Cubic Worm Game Board Template
This funny worm-shaped game board has 26 spaces. It might appeal to someone and spark an idea for a fun game. You never know. The Candy Land Board Game has a snaking path like this.
Freaky “Five” Shaped Game Board Template
Perhaps you dream of knights and dragons or soldiers and tanks. This 35-space game board template has a big empty space in it to allow the game designer to add a decorative or thematic element in it. Why not?
Sixty-Six Squares
When the goal is to get to the end and you don’t want the game to end too quickly, you will need more squares to slow the players down. This game board template has 66 squares. The fastest you can get to the end is to roll eleven sixes. With two players, that 22 turns. With three, that’s 33 turns. You get the idea. Many squares means more game play.

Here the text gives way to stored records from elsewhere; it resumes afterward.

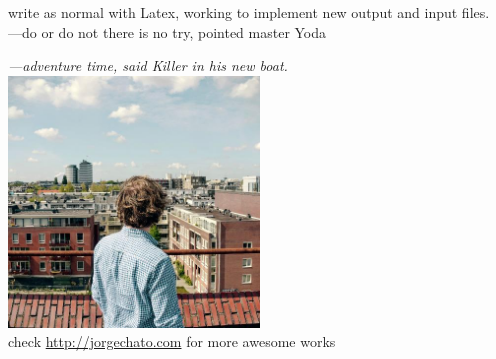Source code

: write as normal with Latex, working to implement new output and input files.\\
---do or do not there is no try, pointed master Yoda\par
\textit{---adventure time, said Killer in his new boat.}\\
\includegraphics[width=0.5\textwidth,natwidth=512,natheight=512]{../images/0.jpg}\\
check \url{http://jorgechato.com} for more awesome works
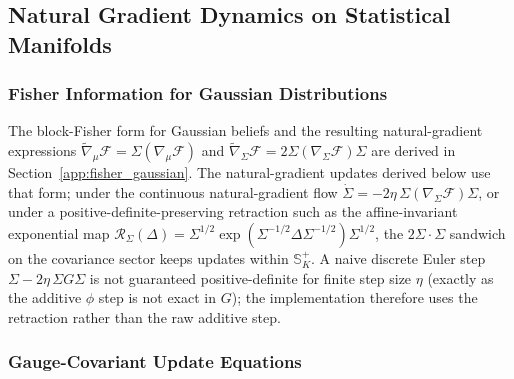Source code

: \documentclass[11pt]{article}
\begin{document}
\subsection{Natural Gradient Dynamics on Statistical Manifolds}

\subsubsection{Fisher Information for Gaussian Distributions}

The block-Fisher form for Gaussian beliefs and the resulting natural-gradient expressions $\tilde{\nabla}_\mu \mathcal{F} = \Sigma (\nabla_\mu \mathcal{F})$ and $\tilde{\nabla}_\Sigma \mathcal{F} = 2\Sigma (\nabla_\Sigma \mathcal{F}) \Sigma$ are derived in Section~\ref{app:fisher_gaussian}. The natural-gradient updates derived below use that form; under the continuous natural-gradient flow $\dot{\Sigma} = -2\eta\,\Sigma(\nabla_\Sigma\mathcal{F})\Sigma$, or under a positive-definite-preserving retraction such as the affine-invariant exponential map $\mathcal{R}_\Sigma(\Delta) = \Sigma^{1/2}\exp(\Sigma^{-1/2}\Delta\Sigma^{-1/2})\Sigma^{1/2}$, the $2\Sigma \cdot \Sigma$ sandwich on the covariance sector keeps updates within $\mathbb{S}^+_K$. A naive discrete Euler step $\Sigma - 2\eta\,\Sigma G\Sigma$ is not guaranteed positive-definite for finite step size $\eta$ (exactly as the additive $\phi$ step is not exact in $G$); the implementation therefore uses the retraction rather than the raw additive step.

\subsubsection{Gauge-Covariant Update Equations}
\end{document}
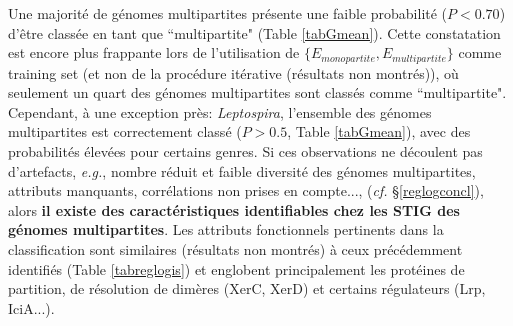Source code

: Une majorité de génomes multipartites présente une faible probabilité ($P<0.70$) d'être classée en tant que ``multipartite" (Table \ref{tabGmean}). Cette constatation est encore plus frappante lors de l'utilisation de  $\{E_{monopartite},E_{multipartite}\}$ comme training set (et non de la procédure itérative (résultats non montrés)), où seulement un quart des génomes multipartites sont classés comme ``multipartite". Cependant, à une exception près: \textit{Leptospira}, l'ensemble des génomes multipartites est correctement classé ($P>0.5$, Table \ref{tabGmean}),  avec des probabilités élevées pour certains genres. Si ces observations ne découlent pas d'artefacts, \textit{e.g.}, nombre réduit et faible diversité des génomes multipartites, attributs manquants, corrélations non prises en compte..., (\textit{cf.} \S  \ref{reglogconcl}), alors \textbf{\color{orange}il existe des caractéristiques identifiables chez les STIG des génomes multipartites}. Les attributs fonctionnels pertinents dans la classification sont similaires (résultats non montrés) à ceux précédemment identifiés  (Table \ref{tabreglogis}) et englobent principalement les protéines de partition, de résolution de dimères (XerC, XerD) et certains régulateurs (Lrp, IciA...).
	  

	  
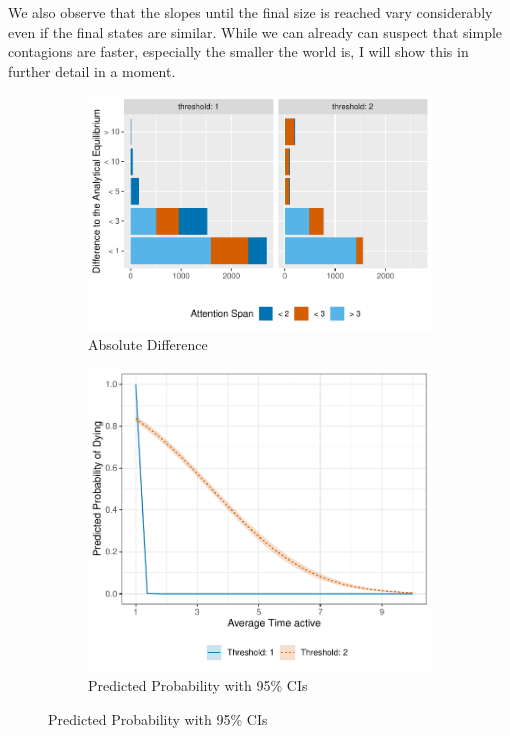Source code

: \documentclass[a4paper,12pt]{article}
\begin{document}
We also observe that the slopes until the final size is reached vary considerably even if the final states are similar. While we can already can suspect that simple contagions are faster, especially the smaller the world is, I will show this in further detail in a moment.

\begin{figure}
\caption{Deviation from the analytical Equilibrium and Probability of Dying}
\begin{subfigure}{.5\textwidth}
\centering
\includegraphics[width=\linewidth]{images/difference.pdf}
\caption{Absolute Difference}
\end{subfigure}
\begin{subfigure}{.5\textwidth}
\centering
\includegraphics[width=\linewidth]{images/died_attention_span.pdf}
\caption{Predicted Probability with 95\% CIs}
\end{subfigure}
\label{fig:dev_die}
\end{figure}
\end{document}
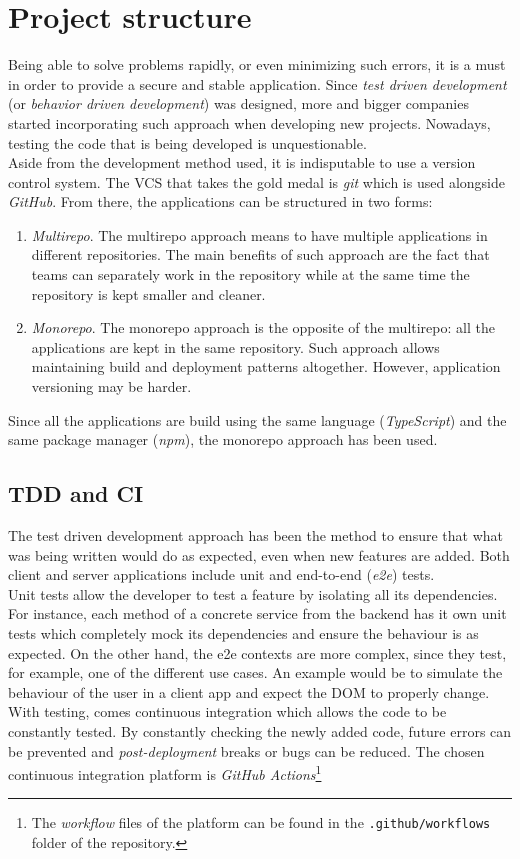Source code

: \documentclass[a4paper, 12pt, oneside]{book}
\begin{document}
\section{Project structure}
Being able to solve problems rapidly, or even minimizing such errors, it is a must in order to provide a secure and stable application. Since \emph{test driven development} (or \emph{behavior driven development}) was designed, more and bigger companies started incorporating such approach when developing new projects. Nowadays, testing the code that is being developed is unquestionable.
\\[8pt]
Aside from the development method used, it is indisputable to use a version control system. The VCS that takes the gold medal is \emph{git} which is used alongside \emph{GitHub}. From there, the applications can be structured in two forms:
\begin{enumerate}[label = -]
	\item \emph{Multirepo}. The multirepo approach means to have multiple applications in different repositories. The main benefits of such approach are the fact that teams can separately work in the repository while at the same time the repository is kept smaller and cleaner.
	\item \emph{Monorepo}. The monorepo approach is the opposite of the multirepo: all the applications are kept in the same repository. Such approach allows maintaining build and deployment patterns altogether. However, application versioning may be harder.
\end{enumerate}
Since all the applications are build using the same language (\emph{TypeScript}) and the same package manager (\emph{npm}), the monorepo approach has been used.
\subsection{TDD and CI}
The test driven development approach has been the method to ensure that what was being written would do as expected, even when new features are added. Both client and server applications include unit and end-to-end (\emph{e2e}) tests.
\\[8pt]
Unit tests allow the developer to test a feature by isolating all its dependencies. For instance, each method of a concrete service from the backend has it own unit tests which completely mock its dependencies and ensure the behaviour is as expected. On the other hand, the e2e contexts are more complex, since they test, for example, one of the different use cases. An example would be to simulate the behaviour of the user in a client app and expect the DOM to properly change.
\\[8pt]
With testing, comes continuous integration which allows the code to be constantly tested. By constantly checking the newly added code, future errors can be prevented and \emph{post-deployment} breaks or bugs can be reduced. The chosen continuous integration platform is \emph{GitHub Actions}\footnote{The \emph{workflow} files of the platform can be found in the \texttt{.github/workflows} folder of the repository.}
\end{document}
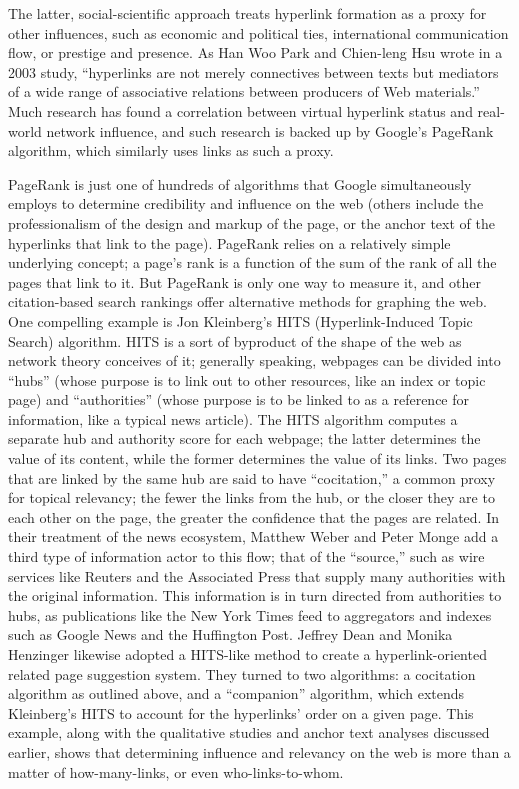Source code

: The latter, social-scientific approach treats hyperlink formation as a proxy for other influences, such as economic and political ties, international communication flow, or prestige and presence. As Han Woo Park and Chien-leng Hsu wrote in a 2003 study, ``hyperlinks are not merely connectives between texts but mediators of a wide range of associative relations between producers of Web materials.''\autocite[357]{hsu_sociology_2010} Much research has found a correlation between virtual hyperlink status and real-world network influence, and such research is backed up by Google's PageRank algorithm, which similarly uses links as such a proxy.

PageRank is just one of hundreds of algorithms that Google simultaneously employs to determine credibility and influence on the web (others include the professionalism of the design and markup of the page, or the anchor text of the hyperlinks that link to the page). PageRank relies on a relatively simple underlying concept; a page's rank is a function of the sum of the rank of all the pages that link to it. But PageRank is only one way to measure it, and other citation-based search rankings offer alternative methods for graphing the web. One compelling example is Jon Kleinberg's HITS (Hyperlink-Induced Topic Search) algorithm. HITS is a sort of byproduct of the shape of the web as network theory conceives of it; generally speaking, webpages can be divided into ``hubs'' (whose purpose is to link out to other resources, like an index or topic page) and ``authorities'' (whose purpose is to be linked to as a reference for information, like a typical news article). The HITS algorithm computes a separate hub and authority score for each webpage; the latter determines the value of its content, while the former determines the value of its links.\autocite{kleinberg_authoritative_1999} Two pages that are linked by the same hub are said to have ``cocitation,'' a common proxy for topical relevancy; the fewer the links from the hub, or the closer they are to each other on the page, the greater the confidence that the pages are related. In their treatment of the news ecosystem, Matthew Weber and Peter Monge add a third type of information actor to this flow; that of the ``source,'' such as wire services like Reuters and the Associated Press that supply many authorities with the original information. This information is in turn directed from authorities to hubs, as publications like the New York Times feed to aggregators and indexes such as Google News and the Huffington Post.\autocite{weber_flow_2011} Jeffrey Dean and Monika Henzinger likewise adopted a HITS-like method to create a hyperlink-oriented related page suggestion system. They turned to two algorithms: a cocitation algorithm as outlined above, and a ``companion'' algorithm, which extends Kleinberg's HITS to account for the hyperlinks' order on a given page.\autocite{dean_finding_1999} This example, along with the qualitative studies and anchor text analyses discussed earlier, shows that determining influence and relevancy on the web is more than a matter of how-many-links, or even who-links-to-whom.

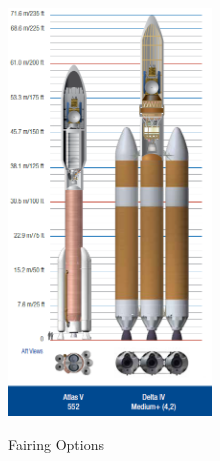 \begin{figure}[htb!]
{        \includegraphics[width=0.48\textwidth]{figures/Orbiter/launchv.png}
        \label{fig:fairings_v_iv_compare}
    }
    \caption{Fairing Options}\label{fig:fairings}
\end{figure}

This game board template reminds me of a library with many bookcases to navigate.
Conclusion
So there you have it. A bunch of templates that you and your kids or students can use to build your own board games with chance or trivia cards. I hope you like them and share them with your colleagues. Please be sure to check out my other blog posts and try the grammar checker with students. I keep adding new features to this website, hoping to provide teachers and students everywhere with something non-trivial that could help. Contact me if there is a feature or resource you would like me to develop.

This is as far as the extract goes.